Es ist kein Zufall, dass die Orte, zu denen sich die Spieler meist bloße Augenblicke vor dem Verrecken retten, Lagerfeuer sind, und ebenso wenig zufällig ist der eine Satz, der wie kein anderer mit der Souls-Serie verbunden wird, nicht das von der Marketingabteilung beschworene Prepare to die. Es ist vielmehr ein Mantra, ein Gebet, das diese Worte und die Dunkelheit zu bannen sucht: Praise the sun!
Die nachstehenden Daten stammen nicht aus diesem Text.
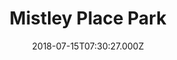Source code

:---
date: 2018-07-15T07:30:27.000Z
title: Mistley Place Park
latitude: 51.94476402667636
longitude: 1.0738310331994185
category: checkin
---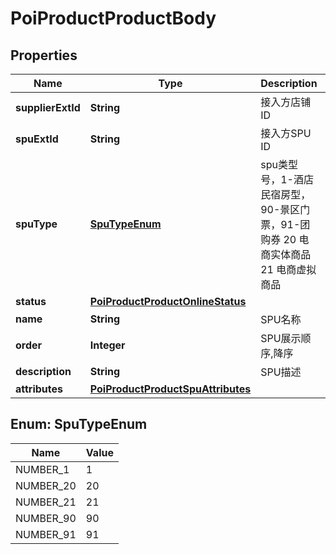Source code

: # PoiProductProductBody

## Properties
Name | Type | Description | Notes
------------ | ------------- | ------------- | -------------
**supplierExtId** | **String** | 接入方店铺ID | 
**spuExtId** | **String** | 接入方SPU ID | 
**spuType** | [**SpuTypeEnum**](#SpuTypeEnum) | spu类型号，1-酒店民宿房型，90-景区门票，91-团购券 20 电商实体商品 21 电商虚拟商品 |  [optional]
**status** | [**PoiProductProductOnlineStatus**](PoiProductProductOnlineStatus.md) |  | 
**name** | **String** | SPU名称 | 
**order** | **Integer** | SPU展示顺序,降序 |  [optional]
**description** | **String** | SPU描述 |  [optional]
**attributes** | [**PoiProductProductSpuAttributes**](PoiProductProductSpuAttributes.md) |  | 

<a name="SpuTypeEnum"></a>
## Enum: SpuTypeEnum
Name | Value
---- | -----
NUMBER_1 | 1
NUMBER_20 | 20
NUMBER_21 | 21
NUMBER_90 | 90
NUMBER_91 | 91
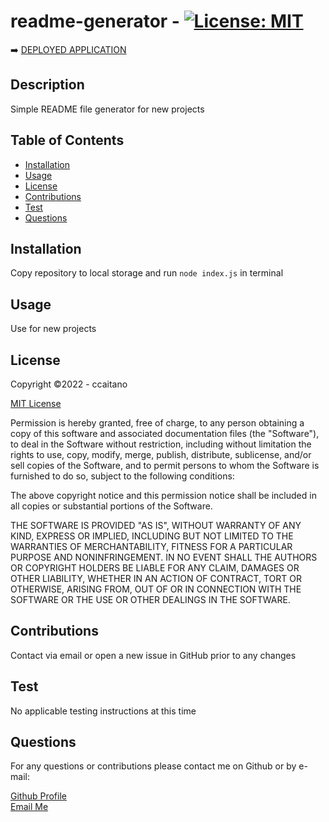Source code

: 
# readme-generator - [![License: MIT](https://img.shields.io/badge/License-MIT-yellow.svg)](https://opensource.org/licenses/MIT)

<!-- Remove Line Below if project is not published to GitHub -->
➡️ [DEPLOYED APPLICATION](https://ccaitano.github.io/readme-generator/)
    
## **Description**
    
Simple README file generator for new projects
    
## **Table of Contents**
    
- [Installation](#installation)
- [Usage](#usage)
- [License](#license)
- [Contributions](#contributions)
- [Test](#test)
- [Questions](#questions)
    
## **Installation**
    
Copy repository to local storage and run `node index.js` in terminal
    
## **Usage**
    
Use for new projects
    
## **License**
    
Copyright &copy;2022 - ccaitano
  
<p>

[MIT License](https://opensource.org/licenses/MIT)

Permission is hereby granted, free of charge, to any person obtaining a copy of this software and associated documentation files (the "Software"), to deal in the Software without restriction, including without limitation the rights to use, copy, modify, merge, publish, distribute, sublicense, and/or sell copies of the Software, and to permit persons to whom the Software is furnished to do so, subject to the following conditions:
        
The above copyright notice and this permission notice shall be included in all copies or substantial portions of the Software.
          
THE SOFTWARE IS PROVIDED "AS IS", WITHOUT WARRANTY OF ANY KIND, EXPRESS OR IMPLIED, INCLUDING BUT NOT LIMITED TO THE WARRANTIES OF MERCHANTABILITY, FITNESS FOR A PARTICULAR PURPOSE AND NONINFRINGEMENT. IN NO EVENT SHALL THE AUTHORS OR COPYRIGHT HOLDERS BE LIABLE FOR ANY CLAIM, DAMAGES OR OTHER LIABILITY, WHETHER IN AN ACTION OF CONTRACT, TORT OR OTHERWISE, ARISING FROM, OUT OF OR IN CONNECTION WITH THE SOFTWARE OR THE USE OR OTHER DEALINGS IN THE SOFTWARE.
        
</p>
    
## **Contributions**

Contact via email or open a new issue in GitHub prior to any changes

## **Test**

No applicable testing instructions at this time

## **Questions**
    
For any questions or contributions please contact me on Github or by e-mail:
    
[Github Profile](https://www.github.com/ccaitano)  
[Email Me](mailto:cheryl.caitano@gmail.com)
    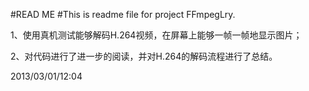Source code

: ﻿#READ ME
#This is readme file for project FFmpegLry.

1、使用真机测试能够解码H.264视频，在屏幕上能够一帧一帧地显示图片；

2、对代码进行了进一步的阅读，并对H.264的解码流程进行了总结。

2013/03/01/12:04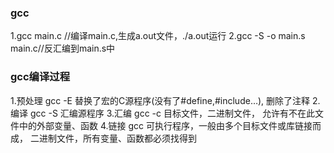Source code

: ### gcc
1.gcc main.c //编译main.c,生成a.out文件，./a.out运行
2.gcc -S -o main.s main.c//反汇编到main.s中
### gcc编译过程
1.预处理
gcc -E
替换了宏的C源程序(没有了#define,#include…), 删除了注释
2.编译
gcc -S
汇编源程序
3.汇编
gcc -c
目标文件，二进制文件， 允许有不在此文件中的外部变量、函数
4.链接
gcc
可执行程序，一般由多个目标文件或库链接而成， 二进制文件，所有变量、函数都必须找得到

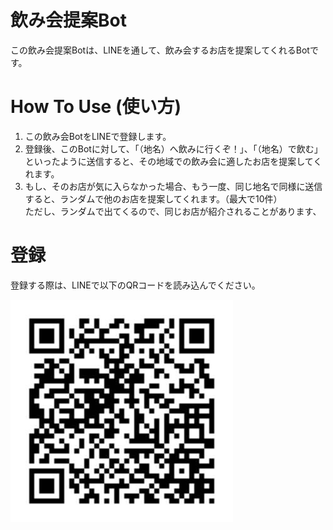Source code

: # 飲み会提案Bot


この飲み会提案Botは、LINEを通して、飲み会するお店を提案してくれるBotです。

# How To Use (使い方)
<ol>
    <li>この飲み会BotをLINEで登録します。
    <li>登録後、このBotに対して、「（地名）へ飲みに行くぞ！」、「（地名）で飲む」といったように送信すると、その地域での飲み会に適したお店を提案してくれます。
    <li>もし、そのお店が気に入らなかった場合、もう一度、同じ地名で同様に送信すると、ランダムで他のお店を提案してくれます。（最大で10件）<br>
    ただし、ランダムで出てくるので、同じお店が紹介されることがあります、
</ol>

# 登録

登録する際は、LINEで以下のQRコードを読み込んでください。

![QRコード](img/49057.jpg)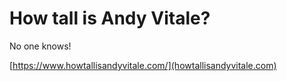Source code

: # How tall is Andy Vitale?
No one knows!

[https://www.howtallisandyvitale.com/](howtallisandyvitale.com)
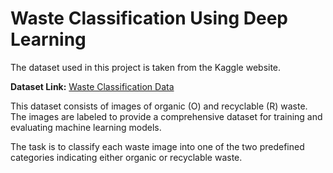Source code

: # Waste Classification Using Deep Learning

The dataset used in this project is taken from the Kaggle website.

**Dataset Link:** [Waste Classification Data](https://www.kaggle.com/datasets/techsash/waste-classification-data)

This dataset consists of images of organic (O) and recyclable (R) waste. The images are labeled to provide a comprehensive dataset for training and evaluating machine learning models.

The task is to classify each waste image into one of the two predefined categories indicating either organic or recyclable waste.
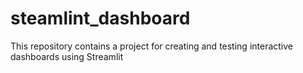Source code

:# steamlint_dashboard
This repository contains a project for creating and testing interactive dashboards using Streamlit
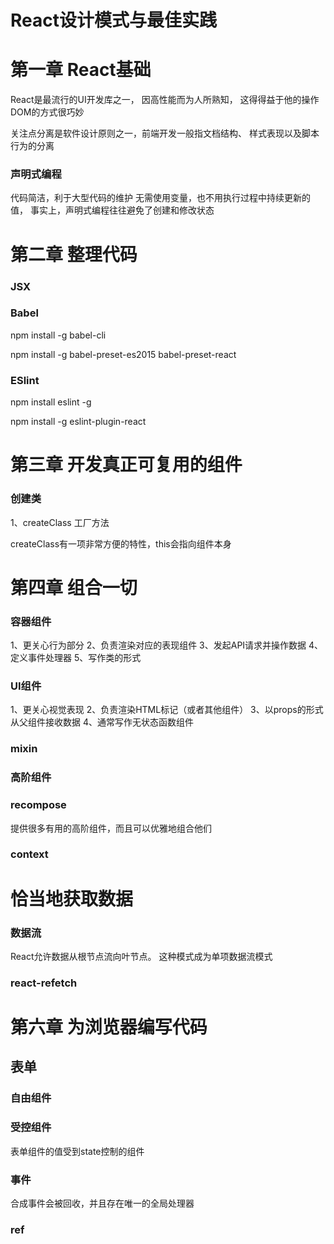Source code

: # React设计模式与最佳实践


# 第一章 React基础


React是最流行的UI开发库之一，
因高性能而为人所熟知，
这得得益于他的操作DOM的方式很巧妙

关注点分离是软件设计原则之一，前端开发一般指文档结构、
样式表现以及脚本行为的分离

### 声明式编程

代码简洁，利于大型代码的维护
无需使用变量，也不用执行过程中持续更新的值，
事实上，声明式编程往往避免了创建和修改状态



# 第二章 整理代码

### JSX


### Babel

npm install -g babel-cli

npm install -g babel-preset-es2015 babel-preset-react




### ESlint


npm install eslint -g

npm install -g eslint-plugin-react



# 第三章 开发真正可复用的组件


### 创建类

1、createClass 工厂方法

createClass有一项非常方便的特性，this会指向组件本身




# 第四章 组合一切


### 容器组件
1、更关心行为部分
2、负责渲染对应的表现组件
3、发起API请求并操作数据
4、定义事件处理器
5、写作类的形式

### UI组件
1、更关心视觉表现
2、负责渲染HTML标记（或者其他组件）
3、以props的形式从父组件接收数据
4、通常写作无状态函数组件



### mixin



### 高阶组件



### recompose

提供很多有用的高阶组件，而且可以优雅地组合他们





### context



# 恰当地获取数据


### 数据流

React允许数据从根节点流向叶节点。
这种模式成为单项数据流模式




### react-refetch


# 第六章 为浏览器编写代码


## 表单

### 自由组件


### 受控组件

表单组件的值受到state控制的组件




### 事件

合成事件会被回收，并且存在唯一的全局处理器



### ref


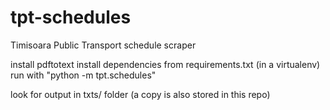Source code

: # tpt-schedules
Timisoara Public Transport schedule scraper

install pdftotext
install dependencies from requirements.txt (in a virtualenv)
run with "python -m tpt.schedules"

look for output in txts/ folder (a copy is also stored in this repo)
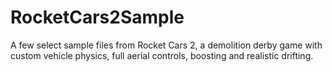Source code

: # RocketCars2Sample
A few select sample files from Rocket Cars 2, a demolition derby game with custom vehicle physics, full aerial controls, boosting and realistic drifting.
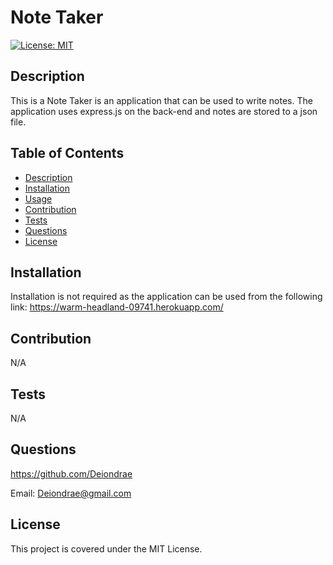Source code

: # Note Taker

[![License: MIT](https://img.shields.io/badge/License-MIT-yellow.svg)](https://opensource.org/licenses/MIT)

## Description

This is a Note Taker is an application that can be used to write notes. The application uses express.js on the back-end and notes are stored to a json file.

## Table of Contents

- [Description](#Description)
- [Installation](#Installation)
- [Usage](#Usage)
- [Contribution](#Contribution)
- [Tests](#Tests)
- [Questions](#Questions)
- [License](#License)

##

## Installation
Installation is not required as the application can be used from the following link:
https://warm-headland-09741.herokuapp.com/

## Contribution

N/A

## Tests
N/A

## Questions

https://github.com/Deiondrae

Email: Deiondrae@gmail.com

## License

This project is covered under the MIT License.
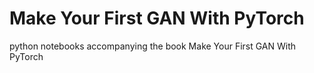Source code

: # Make Your First GAN With PyTorch

python notebooks accompanying the book Make Your First GAN With PyTorch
Das Geheimnis der Souls-Spiele ist: Sie wissen um die Bedeutung der „Magischen Stunde“, jenem in der Fotografie so geschätzten flüchtigen Moment, in dem Tag und Nacht in der perfekten Balance schweben.
Und es ist abermals kein Zufall, dass das eindrücklichste Erlebnis in Dark Souls genau auf dieser Schwelle stattfindet. Dabei sind die Souls-Spiele an nachhaltigen Eindrücken alles andere als arm – es liegt in ihrer Natur, dass sie sich den zu permanenter Wachsamkeit angehaltenen Spielern in stetiger Wiederholung unauslöschlich einprägen. Und dennoch ragt eine Spitze heraus aus den ausufernden mentalen Karten der durchwanderten Welten, die zweifelsohne noch jahrzehntelang abrufbereit in unserem Gedächtnis warten werden: Es ist der Augenblick, in dem sich der von uns gesteuerte Untote eine Passage erlitten hat durch eine selbst für Souls-Verhältnisse außergewöhnlich böswillige Festung, um auf ihren Zinnen einen jener unwahrscheinlichen Siege gegen einen übermächtigen Gegner zu erringen, die den dunkel pulsierenden Rhythmus der Souls-Spiele vorgeben. Die wortwörtlich aus heiterem Himmel kommende Belohnung sind zwei geflügelte Dämonen, die den Untoten aufladen und mit ihm in die Höhe entschwinden. Der Blick nach unten ist ein Geschenk, ein Rückblick auf die vergangenen zig Stunden, auf die Welt, die man sich Zoll um Zoll erkämpft hat.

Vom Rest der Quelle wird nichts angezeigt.